Exercise material
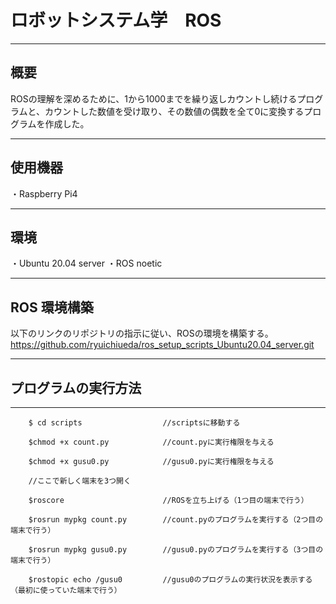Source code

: # ロボットシステム学　ROS
--------

## 概要
ROSの理解を深めるために、1から1000までを繰り返しカウントし続けるプログラムと、カウントした数値を受け取り、その数値の偶数を全て0に変換するプログラムを作成した。

--------

## 使用機器
・Raspberry Pi4

--------

## 環境
・Ubuntu 20.04 server
・ROS noetic

--------

## ROS 環境構築
以下のリンクのリポジトリの指示に従い、ROSの環境を構築する。
https://github.com/ryuichiueda/ros_setup_scripts_Ubuntu20.04_server.git

--------

## プログラムの実行方法
-------
        
        $ cd scripts                  //scriptsに移動する
        
        $chmod +x count.py            //count.pyに実行権限を与える
        
        $chmod +x gusu0.py            //gusu0.pyに実行権限を与える
        
        //ここで新しく端末を3つ開く
        
        $roscore                      //ROSを立ち上げる（1つ目の端末で行う）
        
        $rosrun mypkg count.py        //count.pyのプログラムを実行する（2つ目の端末で行う）
        
        $rosrun mypkg gusu0.py        //gusu0.pyのプログラムを実行する（3つ目の端末で行う）
        
        $rostopic echo /gusu0         //gusu0のプログラムの実行状況を表示する（最初に使っていた端末で行う）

Task instructions
Collect every line with the string "count" from the records, and copy each.

Answer for this exercise
        $chmod +x count.py            //count.pyに実行権限を与える
        $rosrun mypkg count.py        //count.pyのプログラムを実行する（2つ目の端末で行う）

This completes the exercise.